Can you transcribe the data exactly? Leave the pictures out.

=-=-=-=-=

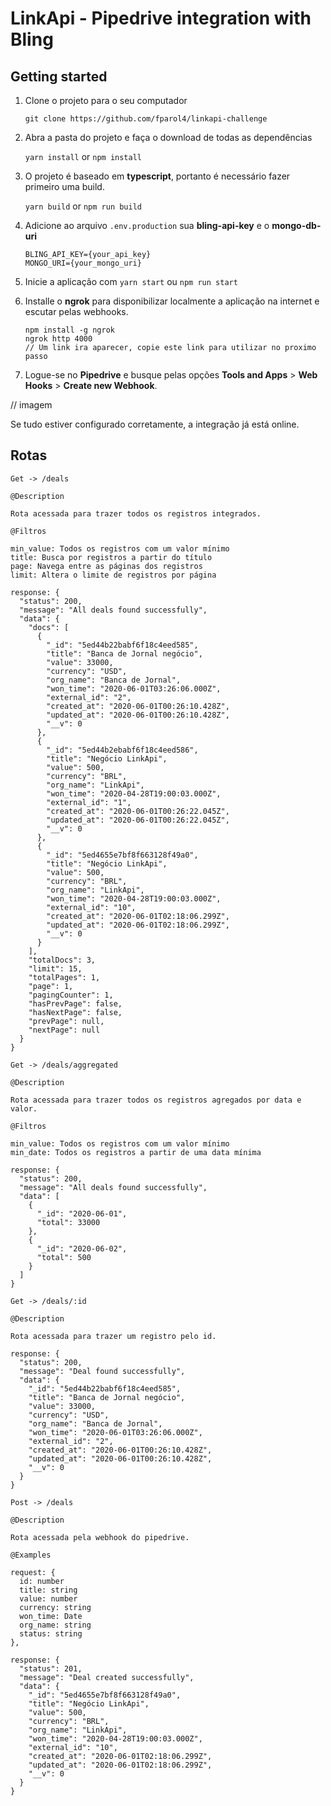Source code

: # LinkApi - Pipedrive integration with Bling

## Getting started

1. Clone o projeto para o seu computador 

    `git clone https://github.com/fparol4/linkapi-challenge`

2. Abra a pasta do projeto e faça o download de todas as dependências

    `yarn install` or `npm install`

3. O projeto é baseado em **typescript**, portanto é necessário fazer primeiro uma build.
    
    `yarn build` or `npm run build`

4. Adicione ao arquivo `.env.production` sua **bling-api-key** e o **mongo-db-uri**

    ```
    BLING_API_KEY={your_api_key}
    MONGO_URI={your_mongo_uri}
    ```

5. Inicie a aplicação com `yarn start` ou `npm run start`

6. Installe o **ngrok** para disponibilizar localmente a aplicação na internet e escutar pelas webhooks. 
   ```
   npm install -g ngrok 
   ngrok http 4000 
   // Um link ira aparecer, copie este link para utilizar no proximo passo
   ```

7. Logue-se no **Pipedrive** e busque pelas opções **Tools and Apps** > **Web Hooks** > **Create new Webhook**. 

// imagem

Se tudo estiver configurado corretamente, a integração já está online. 

## Rotas

```
Get -> /deals

@Description

Rota acessada para trazer todos os registros integrados. 

@Filtros

min_value: Todos os registros com um valor mínimo
title: Busca por registros a partir do título
page: Navega entre as páginas dos registros
limit: Altera o limite de registros por página

response: {
  "status": 200,
  "message": "All deals found successfully",
  "data": {
    "docs": [
      {
        "_id": "5ed44b22babf6f18c4eed585",
        "title": "Banca de Jornal negócio",
        "value": 33000,
        "currency": "USD",
        "org_name": "Banca de Jornal",
        "won_time": "2020-06-01T03:26:06.000Z",
        "external_id": "2",
        "created_at": "2020-06-01T00:26:10.428Z",
        "updated_at": "2020-06-01T00:26:10.428Z",
        "__v": 0
      },
      {
        "_id": "5ed44b2ebabf6f18c4eed586",
        "title": "Negócio LinkApi",
        "value": 500,
        "currency": "BRL",
        "org_name": "LinkApi",
        "won_time": "2020-04-28T19:00:03.000Z",
        "external_id": "1",
        "created_at": "2020-06-01T00:26:22.045Z",
        "updated_at": "2020-06-01T00:26:22.045Z",
        "__v": 0
      },
      {
        "_id": "5ed4655e7bf8f663128f49a0",
        "title": "Negócio LinkApi",
        "value": 500,
        "currency": "BRL",
        "org_name": "LinkApi",
        "won_time": "2020-04-28T19:00:03.000Z",
        "external_id": "10",
        "created_at": "2020-06-01T02:18:06.299Z",
        "updated_at": "2020-06-01T02:18:06.299Z",
        "__v": 0
      }
    ],
    "totalDocs": 3,
    "limit": 15,
    "totalPages": 1,
    "page": 1,
    "pagingCounter": 1,
    "hasPrevPage": false,
    "hasNextPage": false,
    "prevPage": null,
    "nextPage": null
  }
}
```

```
Get -> /deals/aggregated

@Description

Rota acessada para trazer todos os registros agregados por data e valor. 

@Filtros

min_value: Todos os registros com um valor mínimo
min_date: Todos os registros a partir de uma data mínima

response: {
  "status": 200,
  "message": "All deals found successfully",
  "data": [
    {
      "_id": "2020-06-01",
      "total": 33000
    },
    {
      "_id": "2020-06-02",
      "total": 500
    }
  ]
}
```

```
Get -> /deals/:id 

@Description

Rota acessada para trazer um registro pelo id. 

response: {
  "status": 200,
  "message": "Deal found successfully",
  "data": {
    "_id": "5ed44b22babf6f18c4eed585",
    "title": "Banca de Jornal negócio",
    "value": 33000,
    "currency": "USD",
    "org_name": "Banca de Jornal",
    "won_time": "2020-06-01T03:26:06.000Z",
    "external_id": "2",
    "created_at": "2020-06-01T00:26:10.428Z",
    "updated_at": "2020-06-01T00:26:10.428Z",
    "__v": 0
  }
}
```

```
Post -> /deals

@Description

Rota acessada pela webhook do pipedrive. 

@Examples

request: {
  id: number
  title: string
  value: number
  currency: string
  won_time: Date
  org_name: string
  status: string
},

response: {
  "status": 201,
  "message": "Deal created successfully",
  "data": {
    "_id": "5ed4655e7bf8f663128f49a0",
    "title": "Negócio LinkApi",
    "value": 500,
    "currency": "BRL",
    "org_name": "LinkApi",
    "won_time": "2020-04-28T19:00:03.000Z",
    "external_id": "10",
    "created_at": "2020-06-01T02:18:06.299Z",
    "updated_at": "2020-06-01T02:18:06.299Z",
    "__v": 0
  }
}
```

=-=-=-=-=

Solution to the exercise:
Source code

: # LinkApi - Pipedrive integration with Bling

## Getting started

1. Clone o projeto para o seu computador 

    `git clone https://github.com/fparol4/linkapi-challenge`

2. Abra a pasta do projeto e faça o download de todas as dependências

    `yarn install` or `npm install`

3. O projeto é baseado em **typescript**, portanto é necessário fazer primeiro uma build.
    
    `yarn build` or `npm run build`

4. Adicione ao arquivo `.env.production` sua **bling-api-key** e o **mongo-db-uri**

    ```
    BLING_API_KEY={your_api_key}
    MONGO_URI={your_mongo_uri}
    ```

5. Inicie a aplicação com `yarn start` ou `npm run start`

6. Installe o **ngrok** para disponibilizar localmente a aplicação na internet e escutar pelas webhooks. 
   ```
   npm install -g ngrok 
   ngrok http 4000 
   // Um link ira aparecer, copie este link para utilizar no proximo passo
   ```

7. Logue-se no **Pipedrive** e busque pelas opções **Tools and Apps** > **Web Hooks** > **Create new Webhook**. 

// imagem

Se tudo estiver configurado corretamente, a integração já está online. 

## Rotas

```
Get -> /deals

@Description

Rota acessada para trazer todos os registros integrados. 

@Filtros

min_value: Todos os registros com um valor mínimo
title: Busca por registros a partir do título
page: Navega entre as páginas dos registros
limit: Altera o limite de registros por página

response: {
  "status": 200,
  "message": "All deals found successfully",
  "data": {
    "docs": [
      {
        "_id": "5ed44b22babf6f18c4eed585",
        "title": "Banca de Jornal negócio",
        "value": 33000,
        "currency": "USD",
        "org_name": "Banca de Jornal",
        "won_time": "2020-06-01T03:26:06.000Z",
        "external_id": "2",
        "created_at": "2020-06-01T00:26:10.428Z",
        "updated_at": "2020-06-01T00:26:10.428Z",
        "__v": 0
      },
      {
        "_id": "5ed44b2ebabf6f18c4eed586",
        "title": "Negócio LinkApi",
        "value": 500,
        "currency": "BRL",
        "org_name": "LinkApi",
        "won_time": "2020-04-28T19:00:03.000Z",
        "external_id": "1",
        "created_at": "2020-06-01T00:26:22.045Z",
        "updated_at": "2020-06-01T00:26:22.045Z",
        "__v": 0
      },
      {
        "_id": "5ed4655e7bf8f663128f49a0",
        "title": "Negócio LinkApi",
        "value": 500,
        "currency": "BRL",
        "org_name": "LinkApi",
        "won_time": "2020-04-28T19:00:03.000Z",
        "external_id": "10",
        "created_at": "2020-06-01T02:18:06.299Z",
        "updated_at": "2020-06-01T02:18:06.299Z",
        "__v": 0
      }
    ],
    "totalDocs": 3,
    "limit": 15,
    "totalPages": 1,
    "page": 1,
    "pagingCounter": 1,
    "hasPrevPage": false,
    "hasNextPage": false,
    "prevPage": null,
    "nextPage": null
  }
}
```

```
Get -> /deals/aggregated

@Description

Rota acessada para trazer todos os registros agregados por data e valor. 

@Filtros

min_value: Todos os registros com um valor mínimo
min_date: Todos os registros a partir de uma data mínima

response: {
  "status": 200,
  "message": "All deals found successfully",
  "data": [
    {
      "_id": "2020-06-01",
      "total": 33000
    },
    {
      "_id": "2020-06-02",
      "total": 500
    }
  ]
}
```

```
Get -> /deals/:id 

@Description

Rota acessada para trazer um registro pelo id. 

response: {
  "status": 200,
  "message": "Deal found successfully",
  "data": {
    "_id": "5ed44b22babf6f18c4eed585",
    "title": "Banca de Jornal negócio",
    "value": 33000,
    "currency": "USD",
    "org_name": "Banca de Jornal",
    "won_time": "2020-06-01T03:26:06.000Z",
    "external_id": "2",
    "created_at": "2020-06-01T00:26:10.428Z",
    "updated_at": "2020-06-01T00:26:10.428Z",
    "__v": 0
  }
}
```

```
Post -> /deals

@Description

Rota acessada pela webhook do pipedrive. 

@Examples

request: {
  id: number
  title: string
  value: number
  currency: string
  won_time: Date
  org_name: string
  status: string
},

response: {
  "status": 201,
  "message": "Deal created successfully",
  "data": {
    "_id": "5ed4655e7bf8f663128f49a0",
    "title": "Negócio LinkApi",
    "value": 500,
    "currency": "BRL",
    "org_name": "LinkApi",
    "won_time": "2020-04-28T19:00:03.000Z",
    "external_id": "10",
    "created_at": "2020-06-01T02:18:06.299Z",
    "updated_at": "2020-06-01T02:18:06.299Z",
    "__v": 0
  }
}
```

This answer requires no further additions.